▶ [EXERCISE]
Write out every entry, unchanged. Skip any picture.

▶ [RECORDS FOR THIS TASK]

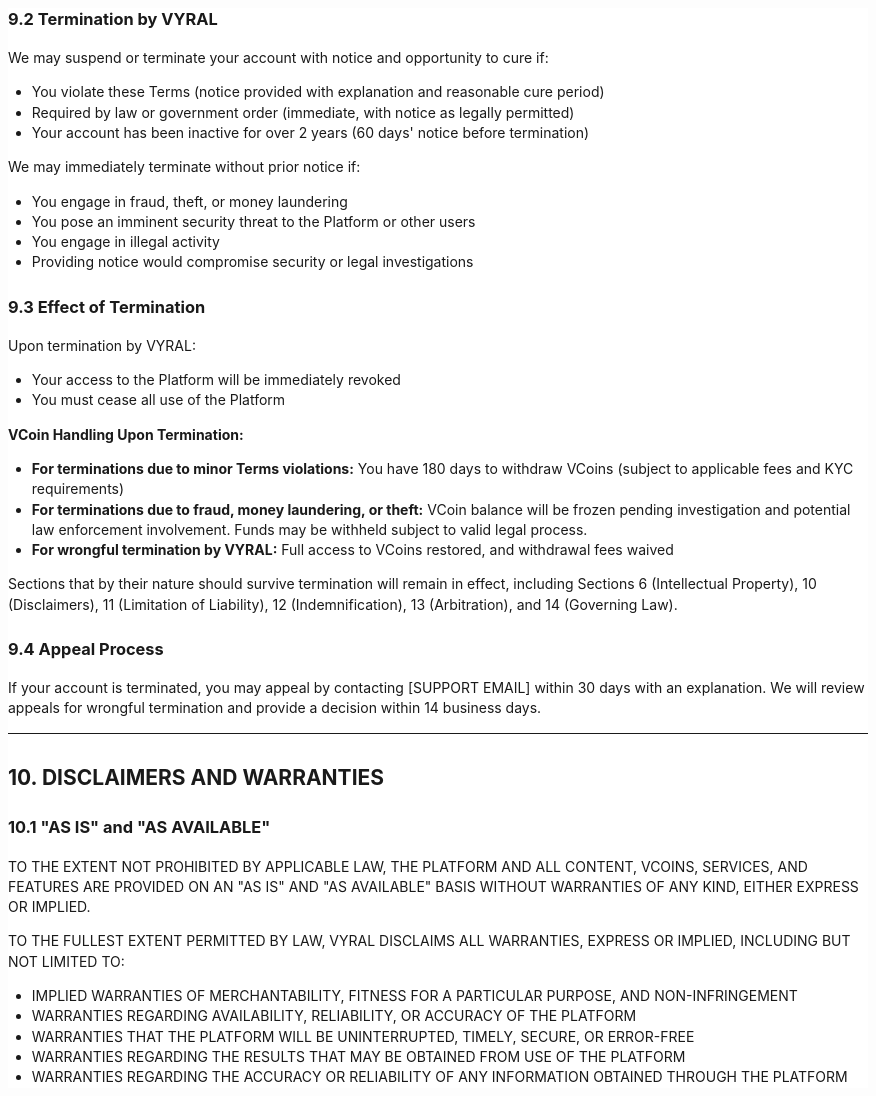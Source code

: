 ### 9.2 Termination by VYRAL

We may suspend or terminate your account with notice and opportunity to cure if:

- You violate these Terms (notice provided with explanation and reasonable cure period)
- Required by law or government order (immediate, with notice as legally permitted)
- Your account has been inactive for over 2 years (60 days' notice before termination)

We may immediately terminate without prior notice if:

- You engage in fraud, theft, or money laundering
- You pose an imminent security threat to the Platform or other users
- You engage in illegal activity
- Providing notice would compromise security or legal investigations

### 9.3 Effect of Termination

Upon termination by VYRAL:

- Your access to the Platform will be immediately revoked
- You must cease all use of the Platform

**VCoin Handling Upon Termination:**

- **For terminations due to minor Terms violations:** You have 180 days to withdraw VCoins (subject to applicable fees and KYC requirements)
- **For terminations due to fraud, money laundering, or theft:** VCoin balance will be frozen pending investigation and potential law enforcement involvement. Funds may be withheld subject to valid legal process.
- **For wrongful termination by VYRAL:** Full access to VCoins restored, and withdrawal fees waived

Sections that by their nature should survive termination will remain in effect, including Sections 6 (Intellectual Property), 10 (Disclaimers), 11 (Limitation of Liability), 12 (Indemnification), 13 (Arbitration), and 14 (Governing Law).

### 9.4 Appeal Process

If your account is terminated, you may appeal by contacting [SUPPORT EMAIL] within 30 days with an explanation. We will review appeals for wrongful termination and provide a decision within 14 business days.

---

## 10. DISCLAIMERS AND WARRANTIES

### 10.1 "AS IS" and "AS AVAILABLE"

TO THE EXTENT NOT PROHIBITED BY APPLICABLE LAW, THE PLATFORM AND ALL CONTENT, VCOINS, SERVICES, AND FEATURES ARE PROVIDED ON AN "AS IS" AND "AS AVAILABLE" BASIS WITHOUT WARRANTIES OF ANY KIND, EITHER EXPRESS OR IMPLIED.

TO THE FULLEST EXTENT PERMITTED BY LAW, VYRAL DISCLAIMS ALL WARRANTIES, EXPRESS OR IMPLIED, INCLUDING BUT NOT LIMITED TO:

- IMPLIED WARRANTIES OF MERCHANTABILITY, FITNESS FOR A PARTICULAR PURPOSE, AND NON-INFRINGEMENT
- WARRANTIES REGARDING AVAILABILITY, RELIABILITY, OR ACCURACY OF THE PLATFORM
- WARRANTIES THAT THE PLATFORM WILL BE UNINTERRUPTED, TIMELY, SECURE, OR ERROR-FREE
- WARRANTIES REGARDING THE RESULTS THAT MAY BE OBTAINED FROM USE OF THE PLATFORM
- WARRANTIES REGARDING THE ACCURACY OR RELIABILITY OF ANY INFORMATION OBTAINED THROUGH THE PLATFORM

▶ [EXERCISE ANSWER]
Source code

: ### 9.2 Termination by VYRAL

We may suspend or terminate your account with notice and opportunity to cure if:

- You violate these Terms (notice provided with explanation and reasonable cure period)
- Required by law or government order (immediate, with notice as legally permitted)
- Your account has been inactive for over 2 years (60 days' notice before termination)

We may immediately terminate without prior notice if:

- You engage in fraud, theft, or money laundering
- You pose an imminent security threat to the Platform or other users
- You engage in illegal activity
- Providing notice would compromise security or legal investigations

### 9.3 Effect of Termination

Upon termination by VYRAL:

- Your access to the Platform will be immediately revoked
- You must cease all use of the Platform

**VCoin Handling Upon Termination:**

- **For terminations due to minor Terms violations:** You have 180 days to withdraw VCoins (subject to applicable fees and KYC requirements)
- **For terminations due to fraud, money laundering, or theft:** VCoin balance will be frozen pending investigation and potential law enforcement involvement. Funds may be withheld subject to valid legal process.
- **For wrongful termination by VYRAL:** Full access to VCoins restored, and withdrawal fees waived

Sections that by their nature should survive termination will remain in effect, including Sections 6 (Intellectual Property), 10 (Disclaimers), 11 (Limitation of Liability), 12 (Indemnification), 13 (Arbitration), and 14 (Governing Law).

### 9.4 Appeal Process

If your account is terminated, you may appeal by contacting [SUPPORT EMAIL] within 30 days with an explanation. We will review appeals for wrongful termination and provide a decision within 14 business days.

---

## 10. DISCLAIMERS AND WARRANTIES

### 10.1 "AS IS" and "AS AVAILABLE"

TO THE EXTENT NOT PROHIBITED BY APPLICABLE LAW, THE PLATFORM AND ALL CONTENT, VCOINS, SERVICES, AND FEATURES ARE PROVIDED ON AN "AS IS" AND "AS AVAILABLE" BASIS WITHOUT WARRANTIES OF ANY KIND, EITHER EXPRESS OR IMPLIED.

TO THE FULLEST EXTENT PERMITTED BY LAW, VYRAL DISCLAIMS ALL WARRANTIES, EXPRESS OR IMPLIED, INCLUDING BUT NOT LIMITED TO:

- IMPLIED WARRANTIES OF MERCHANTABILITY, FITNESS FOR A PARTICULAR PURPOSE, AND NON-INFRINGEMENT
- WARRANTIES REGARDING AVAILABILITY, RELIABILITY, OR ACCURACY OF THE PLATFORM
- WARRANTIES THAT THE PLATFORM WILL BE UNINTERRUPTED, TIMELY, SECURE, OR ERROR-FREE
- WARRANTIES REGARDING THE RESULTS THAT MAY BE OBTAINED FROM USE OF THE PLATFORM
- WARRANTIES REGARDING THE ACCURACY OR RELIABILITY OF ANY INFORMATION OBTAINED THROUGH THE PLATFORM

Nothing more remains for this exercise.